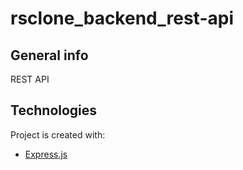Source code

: # rsclone_backend_rest-api

## General info

REST API

## Technologies

Project is created with:

- [Express.js](https://expressjs.com/)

···

◆ **TASK STATEMENT**: Pictures are to be excluded; everything else in the records must be reproduced exactly.

◆ **SOLUTION**:
Source code

: # rsclone_backend_rest-api

## General info

REST API

## Technologies

Project is created with:

- [Express.js](https://expressjs.com/)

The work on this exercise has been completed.